Dataset entries:
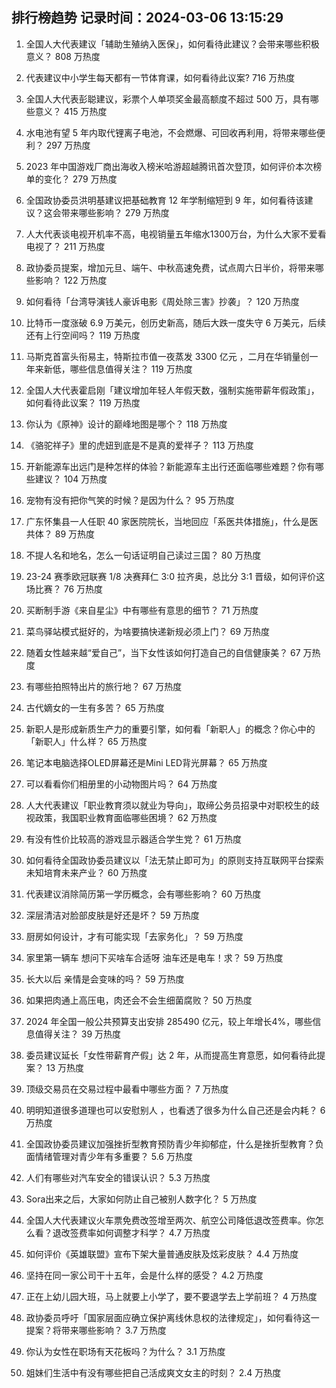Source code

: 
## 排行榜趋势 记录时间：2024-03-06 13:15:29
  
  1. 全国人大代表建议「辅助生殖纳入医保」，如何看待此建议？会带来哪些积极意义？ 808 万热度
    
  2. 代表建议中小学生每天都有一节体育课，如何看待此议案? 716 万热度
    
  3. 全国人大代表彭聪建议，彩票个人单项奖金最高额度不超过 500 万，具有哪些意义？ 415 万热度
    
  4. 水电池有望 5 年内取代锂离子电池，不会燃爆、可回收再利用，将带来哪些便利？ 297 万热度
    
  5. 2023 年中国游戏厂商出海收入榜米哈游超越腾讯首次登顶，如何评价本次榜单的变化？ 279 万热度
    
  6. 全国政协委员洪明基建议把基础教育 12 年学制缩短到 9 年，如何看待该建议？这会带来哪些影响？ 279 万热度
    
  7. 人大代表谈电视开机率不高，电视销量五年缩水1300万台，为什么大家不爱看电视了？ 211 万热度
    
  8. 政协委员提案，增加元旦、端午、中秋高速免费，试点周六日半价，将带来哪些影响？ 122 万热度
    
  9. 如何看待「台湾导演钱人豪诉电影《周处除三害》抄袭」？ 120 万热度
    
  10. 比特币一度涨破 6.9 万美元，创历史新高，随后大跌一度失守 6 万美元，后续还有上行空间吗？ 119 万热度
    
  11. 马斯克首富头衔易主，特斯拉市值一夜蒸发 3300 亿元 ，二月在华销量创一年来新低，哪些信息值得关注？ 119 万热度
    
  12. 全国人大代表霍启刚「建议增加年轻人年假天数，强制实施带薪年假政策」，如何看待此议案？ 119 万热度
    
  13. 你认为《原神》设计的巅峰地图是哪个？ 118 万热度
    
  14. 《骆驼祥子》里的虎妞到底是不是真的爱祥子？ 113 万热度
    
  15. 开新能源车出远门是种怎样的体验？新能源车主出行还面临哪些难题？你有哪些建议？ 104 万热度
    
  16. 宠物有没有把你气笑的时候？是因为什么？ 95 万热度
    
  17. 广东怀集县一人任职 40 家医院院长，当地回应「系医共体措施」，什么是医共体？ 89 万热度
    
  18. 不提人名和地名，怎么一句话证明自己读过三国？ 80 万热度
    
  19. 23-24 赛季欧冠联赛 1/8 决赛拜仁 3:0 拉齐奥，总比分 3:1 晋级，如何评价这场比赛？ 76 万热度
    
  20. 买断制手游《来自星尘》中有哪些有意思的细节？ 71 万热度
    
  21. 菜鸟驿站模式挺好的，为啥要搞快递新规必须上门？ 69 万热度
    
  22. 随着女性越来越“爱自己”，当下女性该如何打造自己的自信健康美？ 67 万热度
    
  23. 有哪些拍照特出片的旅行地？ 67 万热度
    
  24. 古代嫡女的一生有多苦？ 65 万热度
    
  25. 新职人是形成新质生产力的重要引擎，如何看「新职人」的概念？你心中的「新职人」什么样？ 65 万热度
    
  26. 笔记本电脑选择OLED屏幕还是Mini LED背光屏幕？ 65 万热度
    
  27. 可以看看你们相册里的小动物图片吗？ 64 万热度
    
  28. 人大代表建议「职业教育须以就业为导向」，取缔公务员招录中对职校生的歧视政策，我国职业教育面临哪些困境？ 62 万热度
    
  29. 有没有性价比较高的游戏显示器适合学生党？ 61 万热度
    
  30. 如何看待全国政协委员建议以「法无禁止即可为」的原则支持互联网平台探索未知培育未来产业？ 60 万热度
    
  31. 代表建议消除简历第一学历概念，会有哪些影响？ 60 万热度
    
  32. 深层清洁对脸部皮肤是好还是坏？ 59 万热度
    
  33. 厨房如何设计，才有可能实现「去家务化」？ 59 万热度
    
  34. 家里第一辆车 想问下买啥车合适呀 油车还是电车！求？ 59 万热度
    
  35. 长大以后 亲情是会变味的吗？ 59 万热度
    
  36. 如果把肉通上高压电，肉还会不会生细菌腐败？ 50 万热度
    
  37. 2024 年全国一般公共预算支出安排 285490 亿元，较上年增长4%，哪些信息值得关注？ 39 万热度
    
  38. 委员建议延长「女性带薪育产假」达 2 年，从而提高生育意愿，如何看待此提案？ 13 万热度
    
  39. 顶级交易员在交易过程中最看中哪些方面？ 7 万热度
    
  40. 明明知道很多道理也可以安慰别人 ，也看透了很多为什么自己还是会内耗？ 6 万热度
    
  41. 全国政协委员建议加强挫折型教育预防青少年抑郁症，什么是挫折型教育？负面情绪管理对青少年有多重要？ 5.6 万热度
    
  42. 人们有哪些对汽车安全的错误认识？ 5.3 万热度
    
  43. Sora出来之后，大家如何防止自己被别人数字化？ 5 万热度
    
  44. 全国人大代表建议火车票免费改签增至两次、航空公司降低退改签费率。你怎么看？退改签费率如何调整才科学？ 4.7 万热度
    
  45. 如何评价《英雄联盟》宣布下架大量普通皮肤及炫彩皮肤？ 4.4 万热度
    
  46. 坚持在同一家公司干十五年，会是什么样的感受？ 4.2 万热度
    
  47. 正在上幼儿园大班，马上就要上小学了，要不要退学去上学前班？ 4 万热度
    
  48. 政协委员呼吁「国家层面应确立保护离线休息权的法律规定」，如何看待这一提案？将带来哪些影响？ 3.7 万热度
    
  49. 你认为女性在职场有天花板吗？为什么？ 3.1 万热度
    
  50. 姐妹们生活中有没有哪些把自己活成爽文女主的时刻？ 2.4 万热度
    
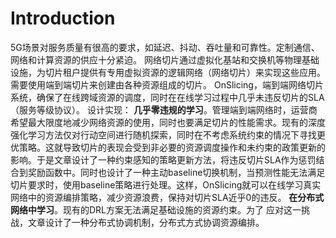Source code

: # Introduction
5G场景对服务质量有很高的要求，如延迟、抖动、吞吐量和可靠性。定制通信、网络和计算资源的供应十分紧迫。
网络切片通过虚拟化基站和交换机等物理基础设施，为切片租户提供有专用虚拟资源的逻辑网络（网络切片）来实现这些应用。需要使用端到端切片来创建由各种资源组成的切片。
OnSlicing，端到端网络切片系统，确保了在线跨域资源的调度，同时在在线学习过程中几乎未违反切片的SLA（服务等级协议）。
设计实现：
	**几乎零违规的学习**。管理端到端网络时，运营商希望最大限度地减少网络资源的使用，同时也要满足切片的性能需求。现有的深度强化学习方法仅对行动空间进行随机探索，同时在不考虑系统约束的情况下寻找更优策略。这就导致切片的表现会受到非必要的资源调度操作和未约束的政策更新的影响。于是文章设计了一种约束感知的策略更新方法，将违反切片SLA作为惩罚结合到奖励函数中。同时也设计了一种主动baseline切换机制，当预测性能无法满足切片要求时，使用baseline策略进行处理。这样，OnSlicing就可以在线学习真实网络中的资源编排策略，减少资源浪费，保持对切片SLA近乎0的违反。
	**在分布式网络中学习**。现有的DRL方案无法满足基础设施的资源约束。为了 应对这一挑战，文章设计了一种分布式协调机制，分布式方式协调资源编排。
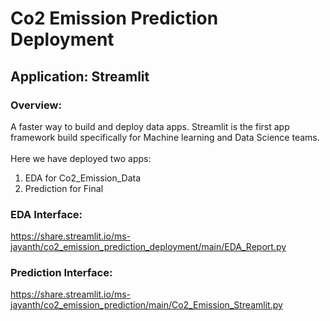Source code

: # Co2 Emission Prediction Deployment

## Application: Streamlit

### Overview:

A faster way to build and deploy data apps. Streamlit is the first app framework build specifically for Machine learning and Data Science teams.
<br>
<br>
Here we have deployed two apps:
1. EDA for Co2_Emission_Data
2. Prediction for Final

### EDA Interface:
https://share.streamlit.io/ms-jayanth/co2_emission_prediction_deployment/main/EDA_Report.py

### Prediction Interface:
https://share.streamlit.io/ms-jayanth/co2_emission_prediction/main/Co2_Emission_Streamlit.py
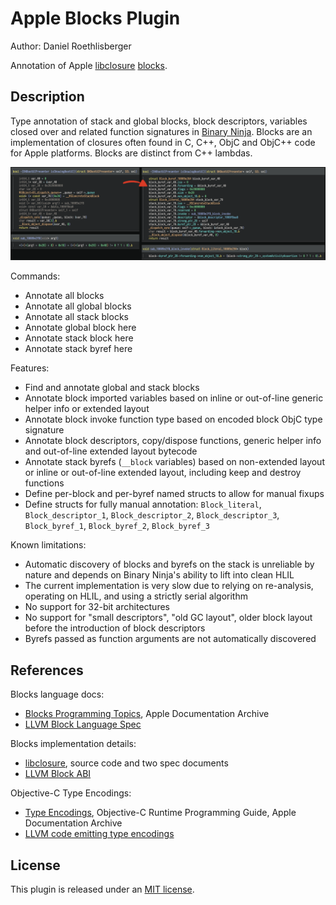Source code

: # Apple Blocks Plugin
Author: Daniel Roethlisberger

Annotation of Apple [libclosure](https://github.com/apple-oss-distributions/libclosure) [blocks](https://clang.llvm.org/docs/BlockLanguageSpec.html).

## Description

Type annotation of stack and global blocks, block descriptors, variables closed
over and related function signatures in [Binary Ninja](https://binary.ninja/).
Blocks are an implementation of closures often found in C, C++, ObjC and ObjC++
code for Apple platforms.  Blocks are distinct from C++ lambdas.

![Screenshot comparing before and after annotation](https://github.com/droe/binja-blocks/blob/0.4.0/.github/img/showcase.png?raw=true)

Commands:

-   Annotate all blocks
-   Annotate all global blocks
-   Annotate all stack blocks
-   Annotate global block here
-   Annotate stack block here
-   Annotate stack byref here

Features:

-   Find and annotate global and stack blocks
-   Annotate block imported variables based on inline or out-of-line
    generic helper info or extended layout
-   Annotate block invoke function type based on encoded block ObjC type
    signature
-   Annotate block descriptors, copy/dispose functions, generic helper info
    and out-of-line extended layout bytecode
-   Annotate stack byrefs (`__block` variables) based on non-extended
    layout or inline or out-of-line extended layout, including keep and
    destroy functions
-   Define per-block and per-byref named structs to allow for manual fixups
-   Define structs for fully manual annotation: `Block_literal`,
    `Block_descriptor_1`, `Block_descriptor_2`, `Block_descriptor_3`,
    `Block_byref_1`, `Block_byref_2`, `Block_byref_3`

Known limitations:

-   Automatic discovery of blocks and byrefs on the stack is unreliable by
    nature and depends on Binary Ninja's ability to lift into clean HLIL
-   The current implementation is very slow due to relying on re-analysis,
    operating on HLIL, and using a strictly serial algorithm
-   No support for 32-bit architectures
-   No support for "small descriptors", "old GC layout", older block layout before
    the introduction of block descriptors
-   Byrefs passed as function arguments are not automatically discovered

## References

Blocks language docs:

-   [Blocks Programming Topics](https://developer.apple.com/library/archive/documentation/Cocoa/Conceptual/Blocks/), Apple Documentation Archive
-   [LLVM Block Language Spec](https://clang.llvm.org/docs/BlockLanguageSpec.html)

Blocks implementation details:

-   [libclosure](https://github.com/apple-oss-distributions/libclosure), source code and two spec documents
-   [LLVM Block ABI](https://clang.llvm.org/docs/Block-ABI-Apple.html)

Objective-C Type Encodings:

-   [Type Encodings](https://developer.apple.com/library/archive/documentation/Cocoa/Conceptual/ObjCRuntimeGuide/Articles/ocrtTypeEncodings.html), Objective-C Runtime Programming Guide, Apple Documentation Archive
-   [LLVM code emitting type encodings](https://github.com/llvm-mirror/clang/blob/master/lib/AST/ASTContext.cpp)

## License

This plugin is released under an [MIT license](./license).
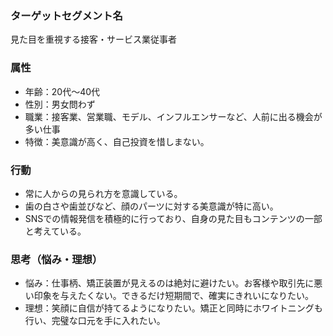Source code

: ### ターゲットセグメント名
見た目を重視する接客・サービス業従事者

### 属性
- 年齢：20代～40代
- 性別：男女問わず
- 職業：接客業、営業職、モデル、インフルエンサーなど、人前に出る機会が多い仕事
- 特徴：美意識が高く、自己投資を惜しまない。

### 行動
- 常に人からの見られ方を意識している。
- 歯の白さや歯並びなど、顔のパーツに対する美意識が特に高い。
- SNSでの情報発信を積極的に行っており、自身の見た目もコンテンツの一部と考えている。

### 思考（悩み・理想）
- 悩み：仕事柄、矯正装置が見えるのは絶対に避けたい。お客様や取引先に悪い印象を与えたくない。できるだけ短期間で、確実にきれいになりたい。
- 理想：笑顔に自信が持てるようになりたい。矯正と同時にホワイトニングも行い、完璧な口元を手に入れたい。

# [Problem to work on]
Output must match the lines from the start of the records above through the line that contains "20. 买断制手游《来自星尘》中有哪些有意思的细节？ 71 万热度", exactly and with every picture removed.

# [Answer below]
Source code

: 
## 排行榜趋势 记录时间：2024-03-06 13:15:29
  
  1. 全国人大代表建议「辅助生殖纳入医保」，如何看待此建议？会带来哪些积极意义？ 808 万热度
    
  2. 代表建议中小学生每天都有一节体育课，如何看待此议案? 716 万热度
    
  3. 全国人大代表彭聪建议，彩票个人单项奖金最高额度不超过 500 万，具有哪些意义？ 415 万热度
    
  4. 水电池有望 5 年内取代锂离子电池，不会燃爆、可回收再利用，将带来哪些便利？ 297 万热度
    
  5. 2023 年中国游戏厂商出海收入榜米哈游超越腾讯首次登顶，如何评价本次榜单的变化？ 279 万热度
    
  6. 全国政协委员洪明基建议把基础教育 12 年学制缩短到 9 年，如何看待该建议？这会带来哪些影响？ 279 万热度
    
  7. 人大代表谈电视开机率不高，电视销量五年缩水1300万台，为什么大家不爱看电视了？ 211 万热度
    
  8. 政协委员提案，增加元旦、端午、中秋高速免费，试点周六日半价，将带来哪些影响？ 122 万热度
    
  9. 如何看待「台湾导演钱人豪诉电影《周处除三害》抄袭」？ 120 万热度
    
  10. 比特币一度涨破 6.9 万美元，创历史新高，随后大跌一度失守 6 万美元，后续还有上行空间吗？ 119 万热度
    
  11. 马斯克首富头衔易主，特斯拉市值一夜蒸发 3300 亿元 ，二月在华销量创一年来新低，哪些信息值得关注？ 119 万热度
    
  12. 全国人大代表霍启刚「建议增加年轻人年假天数，强制实施带薪年假政策」，如何看待此议案？ 119 万热度
    
  13. 你认为《原神》设计的巅峰地图是哪个？ 118 万热度
    
  14. 《骆驼祥子》里的虎妞到底是不是真的爱祥子？ 113 万热度
    
  15. 开新能源车出远门是种怎样的体验？新能源车主出行还面临哪些难题？你有哪些建议？ 104 万热度
    
  16. 宠物有没有把你气笑的时候？是因为什么？ 95 万热度
    
  17. 广东怀集县一人任职 40 家医院院长，当地回应「系医共体措施」，什么是医共体？ 89 万热度
    
  18. 不提人名和地名，怎么一句话证明自己读过三国？ 80 万热度
    
  19. 23-24 赛季欧冠联赛 1/8 决赛拜仁 3:0 拉齐奥，总比分 3:1 晋级，如何评价这场比赛？ 76 万热度
    
  20. 买断制手游《来自星尘》中有哪些有意思的细节？ 71 万热度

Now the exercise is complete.